NEWS IN BRIEF

— Target purchases land in LR for $6.75 million

Minneapolis-based Target Corp. paid $6.75 million for about 8.48 acres of land at the Park Avenue development that will replace the demolished University Mall in midtown Little Rock, according to a filing with the Pulaski County Clerk's office.

Target announced Sept. 14 that it is going ahead with plans to put a 137,000 square foot store at the Park Avenue site, a mixed use development being built by Strode Property Co. of Dallas.

SPC Park Avenue Limited Partnership is listed as the seller in the Sept. 15 filing.

Strode also developed the nearby Midtowne Little Rock shopping center, which contained the state's first stores in the Container Store and Pottery Barn chains.

The Target is scheduled to open in October 2010.

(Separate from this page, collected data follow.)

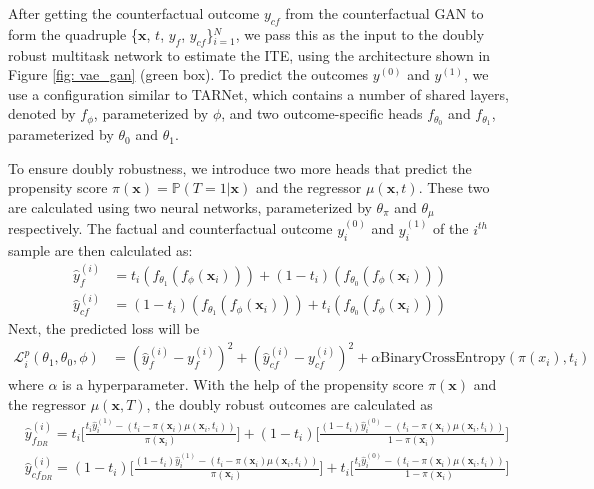 \documentclass{amia}
\begin{document}
After getting the counterfactual outcome $y_{cf}$ from the counterfactual GAN to form the quadruple \{$\textbf{x}$, $t$, $y_f$, $y_{cf}$\}$_{i=1}^N$, we pass this as the input to the doubly robust multitask network to estimate the ITE, using the architecture shown in Figure \ref{fig: vae_gan} (green box). To predict the outcomes $y^{(0)}$ and $y^{(1)}$, we use a configuration similar to TARNet,  which contains a number of shared layers, denoted by $f_\phi$, parameterized by $\phi$, and two outcome-specific heads $f_{\theta_0}$ and $f_{\theta_1}$, parameterized by $\theta_0$ and $\theta_1$.

To ensure doubly robustness, we introduce two more heads that predict the propensity score $\pi(\textbf{x}) = \mathbb{P}(T=1|\textbf{x})$ and the regressor $\mu(\textbf{x}, t)$. These two are calculated using two neural networks, parameterized by $\theta_\pi$ and $\theta_\mu$ respectively. 
The factual and counterfactual outcome $y^{(0)}_i$ and $y^{(1)}_i$ of the $i^{th}$ sample are then calculated as:
\begin{align}
    \hat{y}_f^{(i)} &= t_i(f_{\theta_1}(f_{\phi}(\textbf{x}_i))) + (1-t_i)(f_{\theta_0}(f_{\phi}(\textbf{x}_i))) \\
    \hat{y}_{cf}^{(i)} &= (1-t_i)(f_{\theta_1}(f_{\phi}(\textbf{x}_i))) + t_i(f_{\theta_0}(f_{\phi}(\textbf{x}_i)))
    \label{equ: pred_y}
\end{align}
Next, the predicted loss will be  
\begin{align}
    \mathcal{L}^p_i(\theta_1, \theta_0, \phi) &= (\hat{y}_f^{(i)} - y_f^{(i)})^2 + (\hat{y}_{cf}^{(i)} - y_{cf}^{(i)})^2 \nonumber
    + \alpha \text{BinaryCrossEntropy}(\pi(x_i), t_i)
    \label{equ: pred_loss}
\end{align}
 where $\alpha$ is a hyperparameter. With the help of the propensity score $\pi(\textbf{x})$ and the regressor $\mu(\textbf{x}, T)$, the doubly robust outcomes are calculated as 
\begin{align}
     &\hat{y}_{f_{DR}}^{(i)} = t_i\bigg[ \frac{t_i\hat{y}^{(1)}_i - (t_i - \pi(\textbf{x}_i)\mu(\textbf{x}_i, t_i))}{\pi(\textbf{x}_i)}\bigg] 
      + (1-t_i)\bigg[ \frac{(1-t_i)\hat{y}^{(0)}_i - (t_i - \pi(\textbf{x}_i)\mu(\textbf{x}_i, t_i))}{1- \pi(\textbf{x}_i)}\bigg] \\
     &\hat{y}_{{cf}_{DR}}^{(i)} = (1-t_i)\bigg[ \frac{(1-t_i)\hat{y}^{(1)}_i - (t_i - \pi(\textbf{x}_i)\mu(\textbf{x}_i, t_i))}{\pi(\textbf{x}_i)}\bigg] + t_i\bigg[ \frac{t_i\hat{y}^{(0)}_i - (t_i - \pi(\textbf{x}_i)\mu(\textbf{x}_i, t_i))}{1- \pi(\textbf{x}_i)}\bigg]
    \label{equ: outcome_DR}
\end{align}
\end{document}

Fayetteville trust gives lender property in suit

Metropolitan National Bank and representatives of the Bob L. Gaddy Trust agreed to a consent judgment in a $27 million lawsuit filed by the bank on Sept. 22, leaving the lender in possession of pledged properties and an additional $2 million owed by the estate.

The consent judgment was filed Friday in Washington County Circuit Court.

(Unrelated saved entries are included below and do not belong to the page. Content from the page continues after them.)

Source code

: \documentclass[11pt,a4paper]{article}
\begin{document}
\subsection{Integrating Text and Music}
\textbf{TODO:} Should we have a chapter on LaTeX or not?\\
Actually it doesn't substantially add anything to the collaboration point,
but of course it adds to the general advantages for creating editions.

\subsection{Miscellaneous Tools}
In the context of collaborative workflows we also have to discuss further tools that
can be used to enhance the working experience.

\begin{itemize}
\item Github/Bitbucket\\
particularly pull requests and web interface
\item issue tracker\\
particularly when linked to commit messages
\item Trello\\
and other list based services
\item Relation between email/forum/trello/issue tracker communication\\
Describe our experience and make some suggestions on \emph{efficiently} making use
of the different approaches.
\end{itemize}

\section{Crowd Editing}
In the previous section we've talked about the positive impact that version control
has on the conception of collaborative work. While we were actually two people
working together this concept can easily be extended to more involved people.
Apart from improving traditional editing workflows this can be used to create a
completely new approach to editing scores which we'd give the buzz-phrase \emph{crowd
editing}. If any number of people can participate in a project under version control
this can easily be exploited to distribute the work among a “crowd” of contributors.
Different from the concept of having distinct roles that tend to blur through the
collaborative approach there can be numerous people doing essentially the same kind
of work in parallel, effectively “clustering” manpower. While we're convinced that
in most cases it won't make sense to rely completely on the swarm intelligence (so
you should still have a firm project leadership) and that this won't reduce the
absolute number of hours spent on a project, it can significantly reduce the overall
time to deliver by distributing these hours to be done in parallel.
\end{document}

Metropolitan National Bank filed the lawsuit seeking more than $27 million from the estate of Bob L. Gaddy for nonpayment of four loans, plus court costs and attorneys' fees.

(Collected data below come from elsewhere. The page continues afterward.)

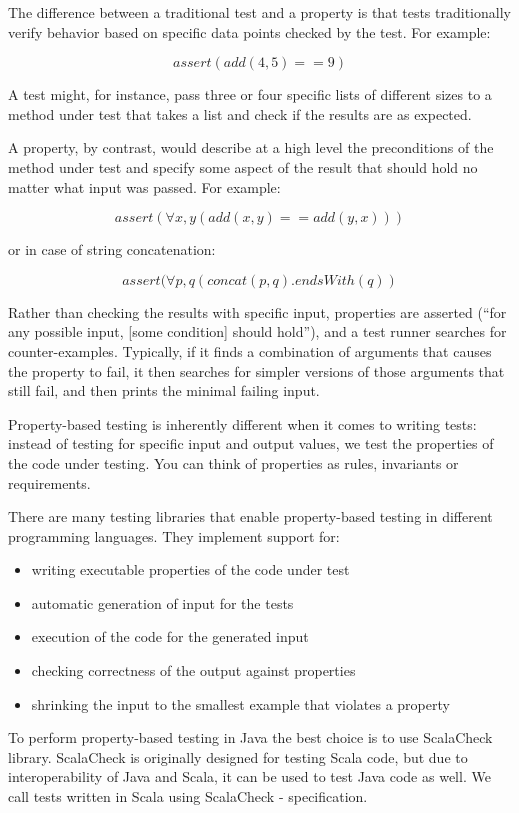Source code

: \documentclass{article}
\begin{document}
The difference between a traditional test and a property is that tests
traditionally verify behavior based on specific data points checked by
the test. For example:

\[assert(add(4,5) == 9)\]

A test might, for instance, pass three or four specific lists of different
sizes to a method under test that takes a list and check
if the results are as expected. 

A property, by contrast, would describe at a high level the
preconditions of the method under test and specify some aspect of the
result that should hold no matter what input was passed. For
example:

\[assert(\forall x, y (add(x,y) == add(y,x))) \]

or in case of string concatenation:

\[assert(\forall p, q (concat(p,q).endsWith(q))\]

Rather than checking the results with specific input, properties are
asserted (“for any possible input, [some condition] should hold”), and
a test runner searches for counter-examples. Typically, if it finds a
combination of arguments that causes the property to fail, it then
searches for simpler versions of those arguments that still fail, and
then prints the minimal failing input.

Property-based testing is inherently different when it comes to
writing tests: instead of testing for specific input and output values, we
test the properties of the code under testing. You can think of
properties as rules, invariants or requirements.

There are many testing libraries that enable property-based testing
in different programming languages. They implement support for:

\begin{itemize}
\item writing executable properties of the code under test
\item automatic generation of input for the tests
\item execution of the code for the generated input
\item checking correctness of the output against properties
\item shrinking the input to the smallest example that violates a property
\end{itemize}

To perform property-based testing in Java the best choice is to use
ScalaCheck library. ScalaCheck is originally designed for testing
Scala code, but due to interoperability of Java and Scala, it can be
used to test Java code as well. We call tests written in Scala using
ScalaCheck - specification. 
\end{document}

Gaddy, a Fayetteville businessman and philanthropist, died Sept. 21, 2008.

The lawsuit says the loans were executed between 2004 and early 2008 and were modified several times.

Named as defendants in the suit were Jeff L. Gaddy and Linda A. Gaddy, representatives and trustees of the Bob L. Gaddy Estate and Bob L. Gaddy Trust;

Gaddy Investment Co.;

Gaddy Properties LLC;

and Vestamerica Inc., a real estate firm incorporated in Colorado but with its primary place of business in Washington County.

Arkansas Index jumps;

all banking stocks rise

The Arkansas Index, a price-weighted index that tracks the largest public companies based in the state, rose 2.82 to 161.48 Monday.

All of the state's banking stocks moved higher with shares of Simmons First National jumping 5.8 percent, said Chris Harkins, senior vice president and managing director of Delta Trust Investments Inc. in Little Rock.

Volume on the index was 30.3 million shares;

the average is 35.5 million.

The index was developed by Bloomberg News and the Arkansas Democrat-Gazette with a base value of 100 as of Dec. 30, 1997.